**Aim of the task**
The whole listing needs to be returned exactly as it appears.

[Extracted material]

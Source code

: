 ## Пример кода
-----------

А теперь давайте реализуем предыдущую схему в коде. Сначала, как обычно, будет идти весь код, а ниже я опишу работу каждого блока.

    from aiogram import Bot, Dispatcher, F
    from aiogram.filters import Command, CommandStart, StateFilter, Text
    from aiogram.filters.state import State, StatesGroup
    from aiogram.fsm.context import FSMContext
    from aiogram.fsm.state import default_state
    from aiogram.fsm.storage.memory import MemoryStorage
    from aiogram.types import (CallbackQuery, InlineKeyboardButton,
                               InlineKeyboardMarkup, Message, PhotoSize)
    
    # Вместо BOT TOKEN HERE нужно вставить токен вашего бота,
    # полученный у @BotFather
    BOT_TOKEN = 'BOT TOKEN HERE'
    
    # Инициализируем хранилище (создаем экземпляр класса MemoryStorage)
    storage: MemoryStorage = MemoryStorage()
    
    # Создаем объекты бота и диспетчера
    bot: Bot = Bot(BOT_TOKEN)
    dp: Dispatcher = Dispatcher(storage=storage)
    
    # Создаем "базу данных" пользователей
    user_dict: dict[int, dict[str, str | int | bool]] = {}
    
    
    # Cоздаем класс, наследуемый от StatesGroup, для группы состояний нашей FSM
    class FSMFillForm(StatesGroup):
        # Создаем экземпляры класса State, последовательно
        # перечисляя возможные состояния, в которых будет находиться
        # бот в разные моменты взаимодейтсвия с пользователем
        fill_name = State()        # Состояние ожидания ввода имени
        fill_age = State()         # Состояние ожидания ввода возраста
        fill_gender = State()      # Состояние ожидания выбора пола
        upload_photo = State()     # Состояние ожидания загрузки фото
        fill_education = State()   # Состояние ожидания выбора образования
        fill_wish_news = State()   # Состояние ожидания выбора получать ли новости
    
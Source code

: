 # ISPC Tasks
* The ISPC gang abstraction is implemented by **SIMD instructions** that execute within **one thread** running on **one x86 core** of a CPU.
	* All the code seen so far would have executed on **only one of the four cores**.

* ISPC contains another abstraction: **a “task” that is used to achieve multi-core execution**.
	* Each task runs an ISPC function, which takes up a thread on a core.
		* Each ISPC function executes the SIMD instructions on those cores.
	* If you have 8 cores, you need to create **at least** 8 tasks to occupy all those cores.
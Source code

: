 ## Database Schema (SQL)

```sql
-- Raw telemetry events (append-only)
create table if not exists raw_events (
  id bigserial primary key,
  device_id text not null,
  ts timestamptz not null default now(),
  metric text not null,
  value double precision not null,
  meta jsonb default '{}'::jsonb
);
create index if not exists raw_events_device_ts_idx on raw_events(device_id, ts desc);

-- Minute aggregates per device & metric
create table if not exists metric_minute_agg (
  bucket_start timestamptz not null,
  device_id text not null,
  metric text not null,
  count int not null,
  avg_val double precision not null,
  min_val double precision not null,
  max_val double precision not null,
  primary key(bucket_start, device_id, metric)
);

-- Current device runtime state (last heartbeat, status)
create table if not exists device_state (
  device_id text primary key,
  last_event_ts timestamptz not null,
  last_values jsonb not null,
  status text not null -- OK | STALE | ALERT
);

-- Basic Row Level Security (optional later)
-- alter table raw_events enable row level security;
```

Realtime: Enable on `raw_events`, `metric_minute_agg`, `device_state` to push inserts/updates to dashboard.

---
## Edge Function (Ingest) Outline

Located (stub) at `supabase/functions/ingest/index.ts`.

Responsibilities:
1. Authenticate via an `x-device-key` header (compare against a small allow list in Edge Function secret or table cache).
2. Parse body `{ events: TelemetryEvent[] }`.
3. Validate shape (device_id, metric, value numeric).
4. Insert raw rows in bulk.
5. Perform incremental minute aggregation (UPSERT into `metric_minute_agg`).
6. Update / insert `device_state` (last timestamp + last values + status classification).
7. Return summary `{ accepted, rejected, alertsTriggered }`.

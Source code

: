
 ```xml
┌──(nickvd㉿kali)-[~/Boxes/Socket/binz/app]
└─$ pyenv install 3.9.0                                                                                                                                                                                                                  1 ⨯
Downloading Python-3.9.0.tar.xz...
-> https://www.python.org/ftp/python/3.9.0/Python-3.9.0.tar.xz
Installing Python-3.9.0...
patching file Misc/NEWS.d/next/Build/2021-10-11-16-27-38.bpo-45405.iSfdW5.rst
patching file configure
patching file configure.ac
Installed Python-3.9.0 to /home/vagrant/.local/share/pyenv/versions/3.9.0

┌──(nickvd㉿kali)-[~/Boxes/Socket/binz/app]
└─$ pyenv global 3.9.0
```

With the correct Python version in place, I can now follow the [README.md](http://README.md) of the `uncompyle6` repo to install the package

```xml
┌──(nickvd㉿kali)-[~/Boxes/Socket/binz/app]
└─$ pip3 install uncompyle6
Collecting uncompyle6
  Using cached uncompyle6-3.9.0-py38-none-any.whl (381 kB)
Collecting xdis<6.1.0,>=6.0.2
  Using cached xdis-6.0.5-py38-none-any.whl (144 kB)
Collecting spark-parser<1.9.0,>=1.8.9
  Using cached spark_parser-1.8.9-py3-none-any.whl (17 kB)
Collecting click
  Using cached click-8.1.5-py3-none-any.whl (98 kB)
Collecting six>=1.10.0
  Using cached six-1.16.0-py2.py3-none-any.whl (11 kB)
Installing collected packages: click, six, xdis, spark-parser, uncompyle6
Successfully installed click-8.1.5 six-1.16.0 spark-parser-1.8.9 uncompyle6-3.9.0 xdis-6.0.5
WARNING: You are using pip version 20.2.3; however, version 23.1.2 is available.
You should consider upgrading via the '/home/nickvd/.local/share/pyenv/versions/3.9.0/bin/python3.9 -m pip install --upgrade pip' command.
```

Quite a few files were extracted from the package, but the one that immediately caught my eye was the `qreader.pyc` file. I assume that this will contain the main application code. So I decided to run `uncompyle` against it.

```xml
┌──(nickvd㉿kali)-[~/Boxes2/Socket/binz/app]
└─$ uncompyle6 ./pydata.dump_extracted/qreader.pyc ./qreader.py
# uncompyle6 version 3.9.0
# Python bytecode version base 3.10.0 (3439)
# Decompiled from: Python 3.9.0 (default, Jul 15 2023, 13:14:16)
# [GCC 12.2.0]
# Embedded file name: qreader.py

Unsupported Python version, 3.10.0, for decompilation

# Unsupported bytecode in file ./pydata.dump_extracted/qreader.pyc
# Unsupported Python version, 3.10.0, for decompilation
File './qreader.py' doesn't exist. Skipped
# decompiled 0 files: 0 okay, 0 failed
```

[/Extracted material]

**Response for this exercise**
Source code

: ## Пример кода
-----------

А теперь давайте реализуем предыдущую схему в коде. Сначала, как обычно, будет идти весь код, а ниже я опишу работу каждого блока.

    from aiogram import Bot, Dispatcher, F
    from aiogram.filters import Command, CommandStart, StateFilter, Text
    from aiogram.filters.state import State, StatesGroup
    from aiogram.fsm.context import FSMContext
    from aiogram.fsm.state import default_state
    from aiogram.fsm.storage.memory import MemoryStorage
    from aiogram.types import (CallbackQuery, InlineKeyboardButton,
                               InlineKeyboardMarkup, Message, PhotoSize)
    
    # Вместо BOT TOKEN HERE нужно вставить токен вашего бота,
    # полученный у @BotFather
    BOT_TOKEN = 'BOT TOKEN HERE'
    
    # Инициализируем хранилище (создаем экземпляр класса MemoryStorage)
    storage: MemoryStorage = MemoryStorage()
    
    # Создаем объекты бота и диспетчера
    bot: Bot = Bot(BOT_TOKEN)
    dp: Dispatcher = Dispatcher(storage=storage)
    
    # Создаем "базу данных" пользователей
    user_dict: dict[int, dict[str, str | int | bool]] = {}
    
    
    # Cоздаем класс, наследуемый от StatesGroup, для группы состояний нашей FSM
    class FSMFillForm(StatesGroup):
        # Создаем экземпляры класса State, последовательно
        # перечисляя возможные состояния, в которых будет находиться
        # бот в разные моменты взаимодейтсвия с пользователем
        fill_name = State()        # Состояние ожидания ввода имени
        fill_age = State()         # Состояние ожидания ввода возраста
        fill_gender = State()      # Состояние ожидания выбора пола
        upload_photo = State()     # Состояние ожидания загрузки фото
        fill_education = State()   # Состояние ожидания выбора образования
        fill_wish_news = State()   # Состояние ожидания выбора получать ли новости
    
Source code

: # ISPC Tasks
* The ISPC gang abstraction is implemented by **SIMD instructions** that execute within **one thread** running on **one x86 core** of a CPU.
	* All the code seen so far would have executed on **only one of the four cores**.

* ISPC contains another abstraction: **a “task” that is used to achieve multi-core execution**.
	* Each task runs an ISPC function, which takes up a thread on a core.
		* Each ISPC function executes the SIMD instructions on those cores.
	* If you have 8 cores, you need to create **at least** 8 tasks to occupy all those cores.
Source code

: ## Database Schema (SQL)

```sql
-- Raw telemetry events (append-only)
create table if not exists raw_events (
  id bigserial primary key,
  device_id text not null,
  ts timestamptz not null default now(),
  metric text not null,
  value double precision not null,
  meta jsonb default '{}'::jsonb
);
create index if not exists raw_events_device_ts_idx on raw_events(device_id, ts desc);

-- Minute aggregates per device & metric
create table if not exists metric_minute_agg (
  bucket_start timestamptz not null,
  device_id text not null,
  metric text not null,
  count int not null,
  avg_val double precision not null,
  min_val double precision not null,
  max_val double precision not null,
  primary key(bucket_start, device_id, metric)
);

-- Current device runtime state (last heartbeat, status)
create table if not exists device_state (
  device_id text primary key,
  last_event_ts timestamptz not null,
  last_values jsonb not null,
  status text not null -- OK | STALE | ALERT
);

-- Basic Row Level Security (optional later)
-- alter table raw_events enable row level security;
```

Realtime: Enable on `raw_events`, `metric_minute_agg`, `device_state` to push inserts/updates to dashboard.

---
## Edge Function (Ingest) Outline

Located (stub) at `supabase/functions/ingest/index.ts`.

Responsibilities:
1. Authenticate via an `x-device-key` header (compare against a small allow list in Edge Function secret or table cache).
2. Parse body `{ events: TelemetryEvent[] }`.
3. Validate shape (device_id, metric, value numeric).
4. Insert raw rows in bulk.
5. Perform incremental minute aggregation (UPSERT into `metric_minute_agg`).
6. Update / insert `device_state` (last timestamp + last values + status classification).
7. Return summary `{ accepted, rejected, alertsTriggered }`.

Source code

:
 ```xml
┌──(nickvd㉿kali)-[~/Boxes/Socket/binz/app]
└─$ pyenv install 3.9.0                                                                                                                                                                                                                  1 ⨯
Downloading Python-3.9.0.tar.xz...
-> https://www.python.org/ftp/python/3.9.0/Python-3.9.0.tar.xz
Installing Python-3.9.0...
patching file Misc/NEWS.d/next/Build/2021-10-11-16-27-38.bpo-45405.iSfdW5.rst
patching file configure
patching file configure.ac
Installed Python-3.9.0 to /home/vagrant/.local/share/pyenv/versions/3.9.0

┌──(nickvd㉿kali)-[~/Boxes/Socket/binz/app]
└─$ pyenv global 3.9.0
```

With the correct Python version in place, I can now follow the [README.md](http://README.md) of the `uncompyle6` repo to install the package

```xml
┌──(nickvd㉿kali)-[~/Boxes/Socket/binz/app]
└─$ pip3 install uncompyle6
Collecting uncompyle6
  Using cached uncompyle6-3.9.0-py38-none-any.whl (381 kB)
Collecting xdis<6.1.0,>=6.0.2
  Using cached xdis-6.0.5-py38-none-any.whl (144 kB)
Collecting spark-parser<1.9.0,>=1.8.9
  Using cached spark_parser-1.8.9-py3-none-any.whl (17 kB)
Collecting click
  Using cached click-8.1.5-py3-none-any.whl (98 kB)
Collecting six>=1.10.0
  Using cached six-1.16.0-py2.py3-none-any.whl (11 kB)
Installing collected packages: click, six, xdis, spark-parser, uncompyle6
Successfully installed click-8.1.5 six-1.16.0 spark-parser-1.8.9 uncompyle6-3.9.0 xdis-6.0.5
WARNING: You are using pip version 20.2.3; however, version 23.1.2 is available.
You should consider upgrading via the '/home/nickvd/.local/share/pyenv/versions/3.9.0/bin/python3.9 -m pip install --upgrade pip' command.
```

Quite a few files were extracted from the package, but the one that immediately caught my eye was the `qreader.pyc` file. I assume that this will contain the main application code. So I decided to run `uncompyle` against it.

```xml
┌──(nickvd㉿kali)-[~/Boxes2/Socket/binz/app]
└─$ uncompyle6 ./pydata.dump_extracted/qreader.pyc ./qreader.py
# uncompyle6 version 3.9.0
# Python bytecode version base 3.10.0 (3439)
# Decompiled from: Python 3.9.0 (default, Jul 15 2023, 13:14:16)
# [GCC 12.2.0]
# Embedded file name: qreader.py

Unsupported Python version, 3.10.0, for decompilation

# Unsupported bytecode in file ./pydata.dump_extracted/qreader.pyc
# Unsupported Python version, 3.10.0, for decompilation
File './qreader.py' doesn't exist. Skipped
# decompiled 0 files: 0 okay, 0 failed
```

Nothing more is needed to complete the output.